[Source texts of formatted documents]

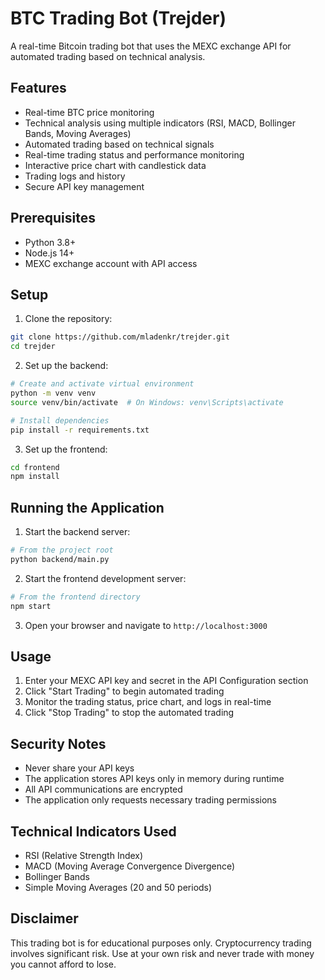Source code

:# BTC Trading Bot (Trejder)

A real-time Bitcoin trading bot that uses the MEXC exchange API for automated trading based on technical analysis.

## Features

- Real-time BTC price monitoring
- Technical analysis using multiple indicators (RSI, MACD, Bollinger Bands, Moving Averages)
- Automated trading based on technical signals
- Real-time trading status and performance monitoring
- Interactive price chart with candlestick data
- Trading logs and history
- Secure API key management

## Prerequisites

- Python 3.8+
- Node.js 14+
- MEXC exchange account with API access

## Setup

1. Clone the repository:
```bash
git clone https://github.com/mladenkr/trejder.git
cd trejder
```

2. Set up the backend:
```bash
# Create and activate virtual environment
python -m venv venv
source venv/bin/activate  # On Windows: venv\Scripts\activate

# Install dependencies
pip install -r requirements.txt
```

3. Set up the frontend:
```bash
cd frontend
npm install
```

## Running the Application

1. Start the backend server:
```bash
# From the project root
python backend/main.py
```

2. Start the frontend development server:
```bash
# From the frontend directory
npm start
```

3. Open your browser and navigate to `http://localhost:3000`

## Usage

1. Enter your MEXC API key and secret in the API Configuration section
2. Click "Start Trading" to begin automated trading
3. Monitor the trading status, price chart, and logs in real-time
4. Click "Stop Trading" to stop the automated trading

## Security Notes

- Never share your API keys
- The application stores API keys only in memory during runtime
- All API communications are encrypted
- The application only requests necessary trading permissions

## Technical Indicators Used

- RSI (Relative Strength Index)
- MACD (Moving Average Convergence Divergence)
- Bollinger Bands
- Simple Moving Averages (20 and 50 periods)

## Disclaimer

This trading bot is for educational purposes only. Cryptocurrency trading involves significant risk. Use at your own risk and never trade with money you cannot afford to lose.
* * *
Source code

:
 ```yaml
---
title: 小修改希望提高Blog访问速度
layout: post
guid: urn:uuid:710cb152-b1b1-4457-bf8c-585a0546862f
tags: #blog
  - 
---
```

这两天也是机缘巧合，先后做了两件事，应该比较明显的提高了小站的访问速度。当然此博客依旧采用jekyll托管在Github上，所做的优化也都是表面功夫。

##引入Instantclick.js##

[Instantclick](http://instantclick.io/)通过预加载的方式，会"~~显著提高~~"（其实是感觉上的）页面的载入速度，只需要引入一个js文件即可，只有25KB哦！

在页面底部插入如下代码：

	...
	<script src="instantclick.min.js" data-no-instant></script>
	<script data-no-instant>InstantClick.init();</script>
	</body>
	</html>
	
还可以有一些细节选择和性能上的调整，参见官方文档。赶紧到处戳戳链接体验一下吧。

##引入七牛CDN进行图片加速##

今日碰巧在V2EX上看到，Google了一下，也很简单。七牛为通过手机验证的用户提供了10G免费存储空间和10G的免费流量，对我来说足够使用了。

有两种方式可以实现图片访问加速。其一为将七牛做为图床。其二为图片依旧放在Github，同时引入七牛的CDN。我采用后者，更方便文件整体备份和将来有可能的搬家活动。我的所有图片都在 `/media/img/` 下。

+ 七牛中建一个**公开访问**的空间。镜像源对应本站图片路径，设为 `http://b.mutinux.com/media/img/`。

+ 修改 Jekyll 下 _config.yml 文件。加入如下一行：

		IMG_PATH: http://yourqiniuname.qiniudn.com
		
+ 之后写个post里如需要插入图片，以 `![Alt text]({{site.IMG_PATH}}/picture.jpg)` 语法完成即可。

* AIM OF THE TASK *
Set down, from the entries above, exactly the lines from the one with "- Simple Moving Averages (20 and 50 periods)" up to and including the one with "This trading bot", and no other lines.

* PROBLEM SOLUTION *
- Simple Moving Averages (20 and 50 periods)

## Disclaimer

This trading bot is for educational purposes only. Cryptocurrency trading involves significant risk. Use at your own risk and never trade with money you cannot afford to lose.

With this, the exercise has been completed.